The best thing about this is the following statement from page 64 of the 6th Generation Intel ® Processor Datasheet for U-Platforms:

Caution: Long term reliability cannot be assured unless all the Low-Power Idle States are enabled.

which is pretty concerning. Without support for states deeper than PC3, Linux is running in a configuration that Intel imply may trigger premature failure. That's obviously not good. Until this situation is improved, you probably shouldn't buy any Skylake systems if you're planning on running Linux.

[1] These patches never went upstream. Someone reported that they resulted in their SSD throwing errors and I couldn't find anybody with deeper levels of SATA experience who was interested in working on the problem. Intel's AHCI drivers for Windows do the right thing, but I couldn't find anybody at Intel who could get any information from their Windows driver team.

SATA PM Patches

Date: 2016-04-13 10:09 pm (UTC)
From: (Anonymous)
I've read your blog post about SATA PM when it was fresh, saw your patches on LKML and thought: well, everything is on it's way. Also mentioned Panel Self Refresh and friends for i915 are slowly getting in mainline, so I thought we might get to a point, where power comsumption would get in a good state and that i should spend some time optimizing my Haswell notebook again. I tried but mostly gave up and thought I needed to wait some more time. Now I just learned your SATA patches were never merged, which makes me sad about pm in Linux again :(

I'm just a user, no expert at all, but If there is a possibility to give mainlining that patches another shot, i would be absolutely thankful.

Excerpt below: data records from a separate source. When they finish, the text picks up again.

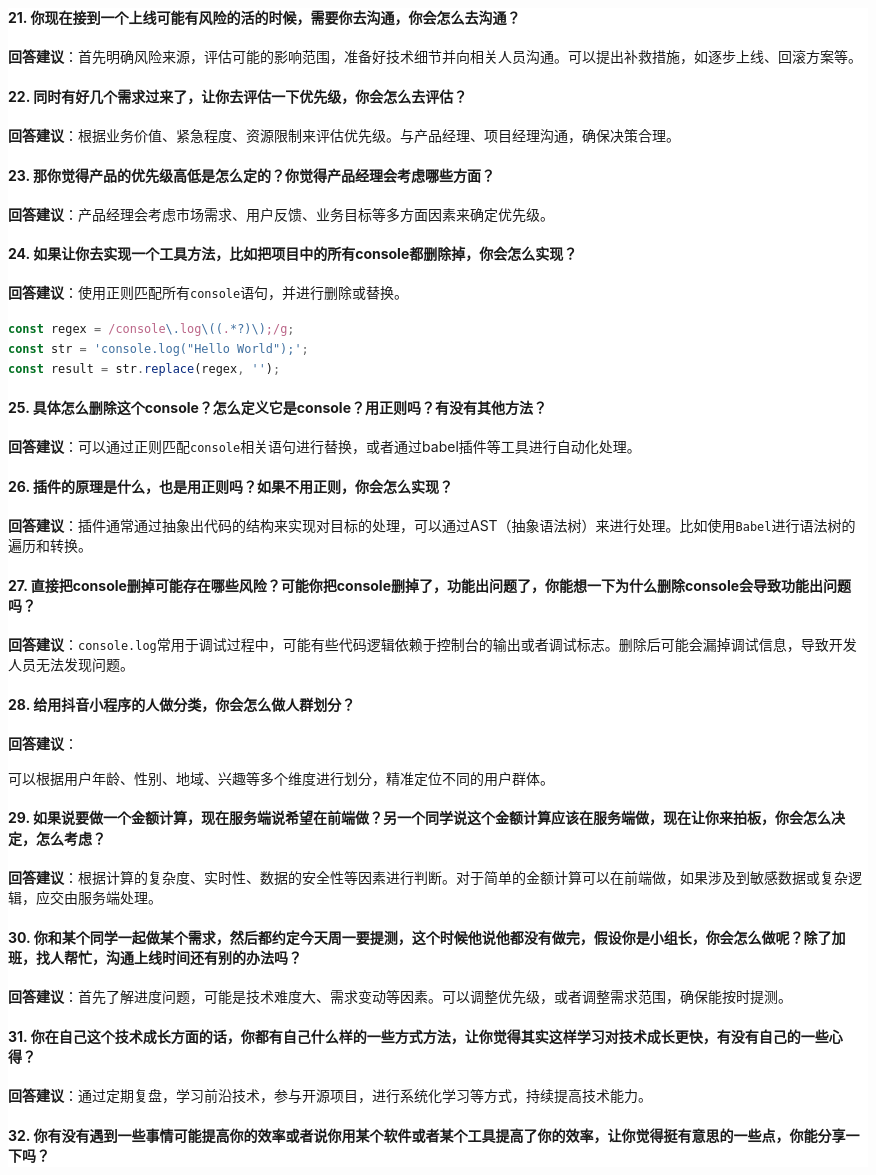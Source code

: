#### 21. 你现在接到一个上线可能有风险的活的时候，需要你去沟通，你会怎么去沟通？

**回答建议**：首先明确风险来源，评估可能的影响范围，准备好技术细节并向相关人员沟通。可以提出补救措施，如逐步上线、回滚方案等。

#### 22. 同时有好几个需求过来了，让你去评估一下优先级，你会怎么去评估？

**回答建议**：根据业务价值、紧急程度、资源限制来评估优先级。与产品经理、项目经理沟通，确保决策合理。

#### 23. 那你觉得产品的优先级高低是怎么定的？你觉得产品经理会考虑哪些方面？

**回答建议**：产品经理会考虑市场需求、用户反馈、业务目标等多方面因素来确定优先级。

#### 24. 如果让你去实现一个工具方法，比如把项目中的所有console都删除掉，你会怎么实现？

**回答建议**：使用正则匹配所有`console`语句，并进行删除或替换。

```javascript
const regex = /console\.log\((.*?)\);/g;
const str = 'console.log("Hello World");';
const result = str.replace(regex, '');
```

#### 25. 具体怎么删除这个console？怎么定义它是console？用正则吗？有没有其他方法？

**回答建议**：可以通过正则匹配`console`相关语句进行替换，或者通过babel插件等工具进行自动化处理。

#### 26. 插件的原理是什么，也是用正则吗？如果不用正则，你会怎么实现？

**回答建议**：插件通常通过抽象出代码的结构来实现对目标的处理，可以通过AST（抽象语法树）来进行处理。比如使用`Babel`进行语法树的遍历和转换。

#### 27. 直接把console删掉可能存在哪些风险？可能你把console删掉了，功能出问题了，你能想一下为什么删除console会导致功能出问题吗？

**回答建议**：`console.log`常用于调试过程中，可能有些代码逻辑依赖于控制台的输出或者调试标志。删除后可能会漏掉调试信息，导致开发人员无法发现问题。

#### 28. 给用抖音小程序的人做分类，你会怎么做人群划分？

**回答建议**：


可以根据用户年龄、性别、地域、兴趣等多个维度进行划分，精准定位不同的用户群体。

#### 29. 如果说要做一个金额计算，现在服务端说希望在前端做？另一个同学说这个金额计算应该在服务端做，现在让你来拍板，你会怎么决定，怎么考虑？

**回答建议**：根据计算的复杂度、实时性、数据的安全性等因素进行判断。对于简单的金额计算可以在前端做，如果涉及到敏感数据或复杂逻辑，应交由服务端处理。

#### 30. 你和某个同学一起做某个需求，然后都约定今天周一要提测，这个时候他说他都没有做完，假设你是小组长，你会怎么做呢？除了加班，找人帮忙，沟通上线时间还有别的办法吗？

**回答建议**：首先了解进度问题，可能是技术难度大、需求变动等因素。可以调整优先级，或者调整需求范围，确保能按时提测。

#### 31. 你在自己这个技术成长方面的话，你都有自己什么样的一些方式方法，让你觉得其实这样学习对技术成长更快，有没有自己的一些心得？

**回答建议**：通过定期复盘，学习前沿技术，参与开源项目，进行系统化学习等方式，持续提高技术能力。

#### 32. 你有没有遇到一些事情可能提高你的效率或者说你用某个软件或者某个工具提高了你的效率，让你觉得挺有意思的一些点，你能分享一下吗？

Keep up the good work Mathew, it's really appreciated. You solved a lot of problems for us Linux users! :)

Regards!
Wilken Haase
parttime happy linux user

Re: SATA PM Patches

Date: 2016-04-14 01:16 am (UTC)
From: (Anonymous)
The issue with SATA ALPM is that enabling that will interact badly with several SSDs, triggering *data destroying* firmware bugs in those SSDs.

And we're not talking el-cheap-o crap SSDs either, several models from Micron (datacenter) and Crucial (consumer) are included, for example... and not all of them have firmware updates that address this.

And yes, such issues do exist under the Intel ISRT Windows drivers. You really can't enable SATA ALPM by default if the device identifies itself as a SSD. I don't know if the issues with HDDs and ODDs is better, either.

Re: SATA PM Patches

Date: 2016-04-14 08:26 am (UTC)
From: (Anonymous)
1. Does this also apply to "firmware defaults" settings?

2. What does Windows do by default?

3. If the problem is with SSDs, then why we can't modify that patch to only apply to !SSD?

Re: SATA PM Patches

Date: 2016-04-14 10:23 am (UTC)
From: (Anonymous)
I thought that current RST Windows drivers do enable LPM by default. They certainly must have a long black-/whitelist though.
I guess the goal should be to do the same on Linux. There is already ATA_HORKAGE_NOLPM in libata-core.c to mark drives with broken LPM, so if you know such drives that aren't in ata_device_blacklist in libata-core.c yet, please report and/or send a patch!

Re: SATA PM Patches

Date: 2016-04-16 01:53 am (UTC)
From: [identity profile] hobbs.cleverdomain.org
Everyone else has "quirks", but libata has "horkages"? I love it.

Re: SATA PM Patches

Date: 2016-05-22 11:18 pm (UTC)
From: (Anonymous)
It would be nice if affected models would be named, at least people would be aware or steer clear of those models.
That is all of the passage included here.